Yesterday I attended the “Multiple Imputation for missing data: State of the art and new developments”. It definitely lived up to the title. The presenters (James Carpenter, Jonathan Bartlett, Rachael Huhes, Ofer Harel and Shaun Seaman) described in a manner I could easily follow latest developments in this field. I am very interested now in trying out the Chain Imputation, the Full Conditional Spesification (FCS) and the combinations of the Inverse Probablity Weighting and the Chain Imputation approaches. The latter makes a lot of sense to me as it provides a two stage approach to the imputations where the first stage deals with missing records (completely or mostly - my language) and the second with partially missing records.
The discussion really brought home to me the importance of understanding the mechanism of ‘missingness’. Yes we all learnt that at university but it does not harm to be reminded. It is not just mastering the technology to get it to run the imputation (sas has a node in EM and proc MI) but also really really understand what you are doing. That would be achived by talking to the people who gathered the information and investigating the reasons for missing information and assumptions that could (should) be made.
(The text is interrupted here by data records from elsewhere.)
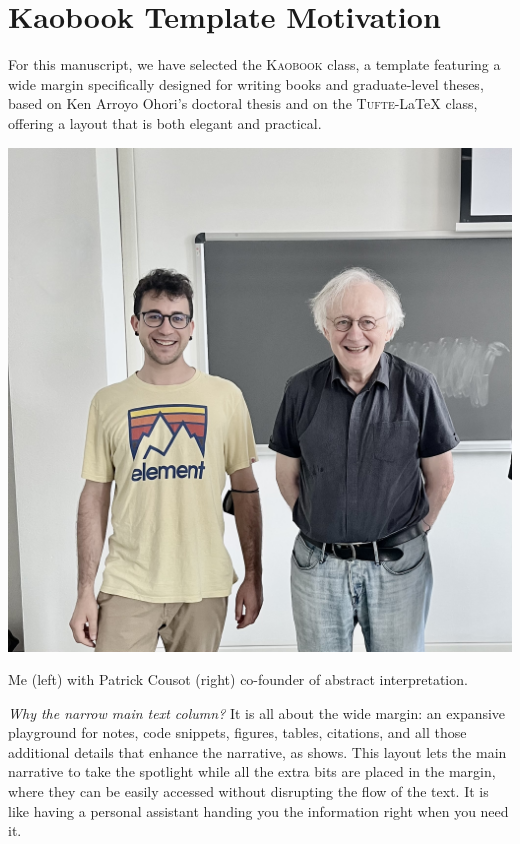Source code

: \def\customcitkey{Urban2018}\def\absintkey{Cousot1977}



\chapter*{Kaobook Template Motivation}

For this manuscript, we have selected the \textsc{Kaobook} class, a template featuring a wide margin specifically designed for writing books and graduate-level theses, based on Ken Arroyo Ohori's doctoral thesis and on the \textsc{Tufte}-\LaTeX{} class, offering a layout that is both elegant and practical.

\marginnote{\formatmargincitation{\absintkey}}
\begin{marginfigure}
  \centering
  \includegraphics[width=\textwidth]{figures/denis-patrick}
  \caption{Me (left) with Patrick Cousot (right) co-founder of abstract interpretation\cite{\absintkey}.}
\end{marginfigure}

\emph{Why the narrow main text column?} It is all about the wide margin: an expansive playground for notes, code snippets, figures, tables, citations, and all those additional details that enhance the narrative, as  shows.
This layout lets the main narrative to take the spotlight while all the extra bits are placed in the margin, where they can be easily accessed without disrupting the flow of the text. It is like having a personal assistant handing you the information right when you need it.

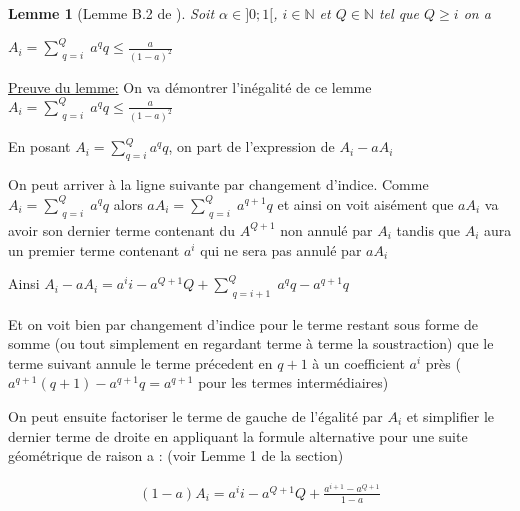 \documentclass{article}
\newtheorem{lemma}{Lemme}
\begin{document}
\bigskip

\begin{lemma}[Lemme B.2 de \cite{defossez2022a}]

\bigskip

Soit $\alpha \in ]0;1[$, $i \in \mathbb{N}$ et $Q\in \mathbb{N}$ tel que $Q\geq i$ on a

\bigskip

$A_i=\sum\limits_{\substack {q=i}}^{Q} a^q q \leq \frac{a}{(1-a)^2}$
\end{lemma}

\bigskip

\bigskip

\underline{Preuve du lemme:} On va démontrer l'inégalité de ce lemme $A_i=\sum\limits_{\substack {q=i}}^{Q} a^q q \leq \frac{a}{(1-a)^2}$

\bigskip

En posant $A_i=\sum_{q=i}^{Q} a^q q$, on part de l'expression de $A_i-a A_i$

\bigskip

On peut arriver à la ligne suivante par changement d'indice. Comme  $A_i=\sum\limits_{\substack {q=i}}^{Q} a^q q$ alors  $aA_i=\sum\limits_{\substack {q=i}}^{Q} a^{q+1} q$ et ainsi on voit aisément que $aA_i$ va avoir son dernier terme contenant du $A^{Q+1}$ non annulé par $A_i$ tandis que $A_i$ aura un premier terme contenant $a^i$ qui ne sera pas annulé par $aA_i$

\bigskip

Ainsi $A_i-a A_i= a^i i -a^{Q+1}Q + \sum\limits_{\substack {q=i+1}}^{Q} a^q q- a^{q+1} q$ 

\bigskip

Et on voit bien par changement d'indice pour le terme restant sous forme de somme (ou tout simplement en regardant terme à terme la soustraction) que le terme suivant annule le terme précedent en $q+1$ à un coefficient $a^i$ près ($a^{q+1} (q+1) - a^{q+1} q=a^{q+1}$ pour les termes intermédiaires)

\bigskip

On peut ensuite factoriser le terme de gauche de l'égalité par $A_i$ et simplifier le dernier terme de droite en appliquant la formule alternative pour une suite géométrique de raison a : (voir Lemme 1 de la section)

\begin{eqnarray*}
    (1-a)A_i = a^i i - a^{Q+1}Q +  \frac{a^{i+1} - a^{Q+1}}{1-a}
\end{eqnarray*}


\bigskip
\end{document}
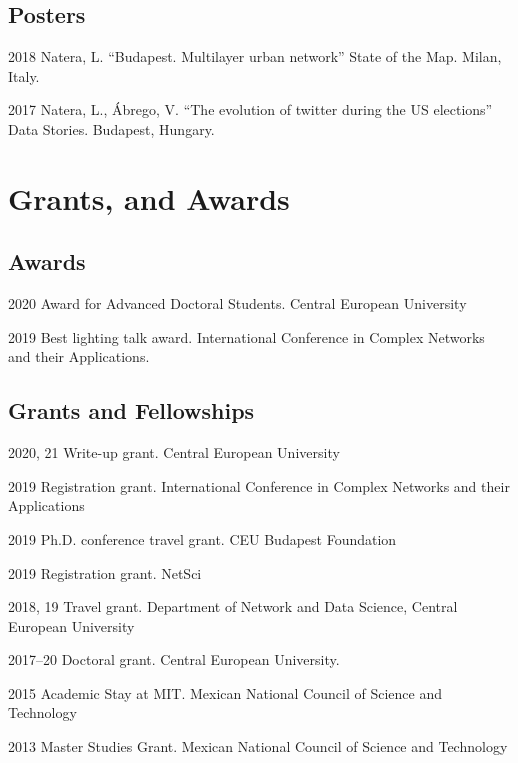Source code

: \documentclass{academiccv}
\begin{document}
\subsection*{Posters}
\begin{tablist}
	\item[2018] \tab Natera, L. \enquote{Budapest. Multilayer urban network} State of the Map. Milan, Italy.
	\item[2017] \tab Natera, L., Ábrego, V. \enquote{The evolution of twitter during the US elections} Data Stories. Budapest, Hungary.
\end{tablist}

\section*{Grants, and Awards}
\subsection*{Awards}
\begin{tablist}
	\item[2020] \tab Award for Advanced Doctoral Students. Central European University 
	\item[2019] \tab Best lighting talk award. International Conference in Complex Networks and their Applications. 
\end{tablist}

\subsection*{Grants and Fellowships}
\begin{tablist}
	\item[2020, 21] \tab Write-up grant. Central European University 
	\item[2019] \tab Registration grant. International Conference in Complex Networks and their Applications
	\item[2019] \tab Ph.D. conference travel grant. CEU Budapest Foundation
	\item[2019] \tab Registration grant. NetSci 
	\item[2018, 19] \tab Travel grant. Department of Network and Data Science, Central European University
	\item[2017--20] \tab Doctoral grant. Central European University. 
	\item[2015] \tab Academic Stay at MIT. Mexican National Council of Science and Technology
	\item[2013] \tab Master Studies Grant. Mexican National Council of Science and Technology
\end{tablist}
\end{document}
One of the key questions asked by the audience was whether there was a measure or a methodology to indicate how useful the imputation was and whether it was required in the first place. You guessed it – there is not. The key consideration is not missing data but missing information (Ofer Harel had an interesting approach to get closer to this ). For example if the missing information is missing completely at random the full records contain all the information about the correlations then there is not need to impute. Using the percent of missing data is not indicative either: for example when analysing a rare event the 0.5% missing obs might be just those that hold the key to understanding.